Leishmaniasis is transmitted to dogs by a tiny sand-fly. When an infected sand-fly bites a dog, the dog is in danger of contracting the disease. Using a preventative collar such as a scalibor collar (available from the vet) between April and October will help prevent leishmaniasis. Many dogs carry the disease but show no symptoms until it has progressed to a chronic and more dangerous stage. Leishmaniasis cannot currently be cured, but it can be treated if it is diagnosed early enough, and the sooner the condition is diagnosed, the more successful the treatment is. Weak or sick dogs with poor immune systems (like street dogs) are more likely to become seriously ill. The commonest symptoms are:
anaemia and lethargy
hair loss and skin lesions, particularly around the face and
“dandruff” or flaky skin in the coat
long and thick claws
There is simply no way for pet owners to tell if a tick or sand-fly is carrying disease or not, and it only takes one bite to infect your dog. Symptoms can be vague and difficult to recognize, so many pet owners don’t know their dog is suffering from a debilitating disease until it’s too late. The key to curing any tick-borne disease is early diagnosis and treatment. If you are worried, your vet should be able to do some simple tests to determine if your dog has one of these diseases.
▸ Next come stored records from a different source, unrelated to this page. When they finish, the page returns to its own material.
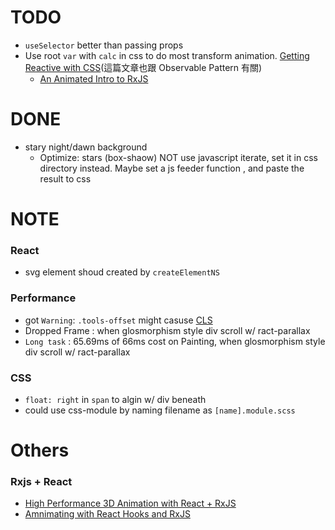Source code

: # TODO
- `useSelector` better than passing props
- Use root `var` with `calc` in css to do most transform animation. [Getting Reactive with CSS](https://slides.com/davidkhourshid/getting-reactive-with-css#/17)(這篇文章也跟 Observable Pattern 有關)
  - [An Animated Intro to RxJS](https://css-tricks.com/animated-intro-rxjs/)

# DONE
- stary night/dawn background
  - Optimize: stars (box-shaow) NOT use javascript iterate, set it in css directory instead. Maybe set a js feeder function , and paste the result to css

# NOTE
### React
- svg element shoud created by `createElementNS`
### Performance
- got `Warning`: `.tools-offset` might casuse [CLS](https://web.dev/cls/?utm_source=devtools) 
- Dropped Frame : when glosmorphism style div scroll w/ ract-parallax 
- `Long task` : 65.69ms of 66ms cost on Painting, when glosmorphism style div scroll w/ ract-parallax
### CSS
- `float: right` in `span` to algin w/ div beneath
- could use css-module by naming filename as `[name].module.scss` 


# Others 
### Rxjs + React 
- [High Performance 3D Animation with React + RxJS](https://dev.to/vivavolt/high-performance-3d-animation-with-react-rxjs-3pm2)
- [Amnimating with React Hooks and RxJS](https://amann.me/blog/react-hooks-rxjs-animation-prototype)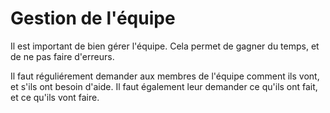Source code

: # Gestion de l'équipe

Il est important de bien gérer l'équipe. Cela permet de gagner du temps, et de ne pas faire d'erreurs.

Il faut réguliérement demander aux membres de l'équipe comment ils vont, et s'ils ont besoin d'aide. Il faut également leur demander ce qu'ils ont fait, et ce qu'ils vont faire.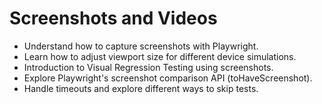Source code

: # Screenshots and Videos

- Understand how to capture screenshots with Playwright.
- Learn how to adjust viewport size for different device simulations.
- Introduction to Visual Regression Testing using screenshots.
- Explore Playwright's screenshot comparison API (toHaveScreenshot).
- Handle timeouts and explore different ways to skip tests.

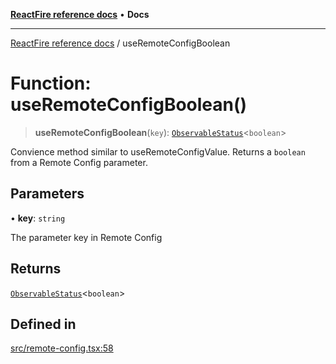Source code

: [**ReactFire reference docs**](../README.md) • **Docs**

***

[ReactFire reference docs](../README.md) / useRemoteConfigBoolean

# Function: useRemoteConfigBoolean()

> **useRemoteConfigBoolean**(`key`): [`ObservableStatus`](../type-aliases/ObservableStatus.md)\<`boolean`\>

Convience method similar to useRemoteConfigValue. Returns a `boolean` from a Remote Config parameter.

## Parameters

• **key**: `string`

The parameter key in Remote Config

## Returns

[`ObservableStatus`](../type-aliases/ObservableStatus.md)\<`boolean`\>

## Defined in

[src/remote-config.tsx:58](https://github.com/Synapski/reactfire/blob/main/src/remote-config.tsx#L58)
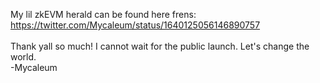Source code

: My lil zkEVM herald can be found here frens:<br> https://twitter.com/Mycaleum/status/1640125056146890757 <br><br>
Thank yall so much! I cannot wait for the public launch. Let's change the world. <br>
-Mycaleum
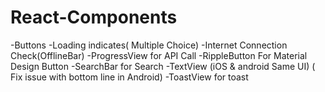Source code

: # React-Components

-Buttons
-Loading indicates( Multiple Choice)
-Internet Connection Check(OfflineBar)
-ProgressView for API Call
-RippleButton For Material Design Button
-SearchBar for Search 
-TextView (iOS & android Same UI) ( Fix issue with bottom line in Android)
-ToastView for toast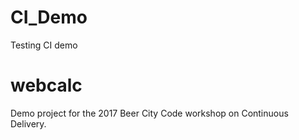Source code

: # CI_Demo
Testing CI demo


# webcalc
Demo project for the 2017 Beer City Code workshop on Continuous Delivery.

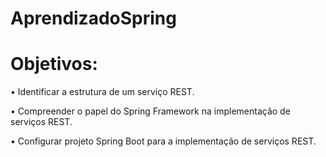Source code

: # AprendizadoSpring

# Objetivos:
• Identificar a estrutura de um serviço REST.

• Compreender o papel do Spring Framework na implementação de serviços REST.

• Configurar projeto Spring Boot para a implementação de serviços REST.
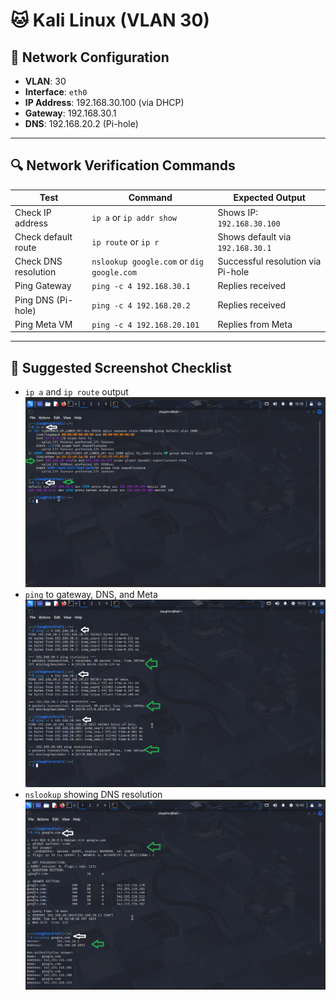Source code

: # 🐱 Kali Linux (VLAN 30)

## 🔧 Network Configuration

- **VLAN**: 30  
- **Interface**: `eth0`  
- **IP Address**: 192.168.30.100 (via DHCP)  
- **Gateway**: 192.168.30.1  
- **DNS**: 192.168.20.2 (Pi-hole)

---

## 🔍 Network Verification Commands

| Test                        | Command                                 | Expected Output                         |
|-----------------------------|------------------------------------------|-----------------------------------------|
| Check IP address            | `ip a` or `ip addr show`                | Shows IP: `192.168.30.100`              |
| Check default route         | `ip route` or `ip r`                    | Shows default via `192.168.30.1`        |
| Check DNS resolution        | `nslookup google.com` or `dig google.com`| Successful resolution via Pi-hole       |
| Ping Gateway                | `ping -c 4 192.168.30.1`                | Replies received                        |
| Ping DNS (Pi-hole)         | `ping -c 4 192.168.20.2`                | Replies received                        |
| Ping Meta VM               | `ping -c 4 192.168.20.101`              | Replies from Meta                       |

---

## 📸 Suggested Screenshot Checklist

- `ip a` and `ip route` output
![IP](1_IP.png)
- `ping` to gateway, DNS, and Meta
![Ping](2_Ping.png)
- `nslookup` showing DNS resolution  
![Dig](3_Dig_nslookup.png)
Several broad-spectrum antibiotics to treat tick-borne disease are generally effective, especially in the early stages of the disease. The longer the dog has been infected, the more serious the illness is, and the more complicated the treatment. In chronic cases it may be untreatable. Prevention - Numerous products and medications to prevent ticks and sand-fly bites are available from the vet. These include drops like Frontline that you administer monthly and collars that dogs wear for the whole sand-fly season. You should also check your dog and yourself for ticks daily during tick season, mainly spring and early summer in Montenegro. The longer ticks are embedded, the more likely they are to pass on diseases. Brush your fingers through the fur, applying enough pressure to feel any small bumps. If you feel a bump, pull the fur apart to identify it. An embedded tick will vary in size, from a pinhead to a grape. Ticks are usually black or dark brown or grey when they are full. Depending on the size and location of the tick, its legs may also be visible. Check on the internet or ask your vet for advice about the method for removing ticks.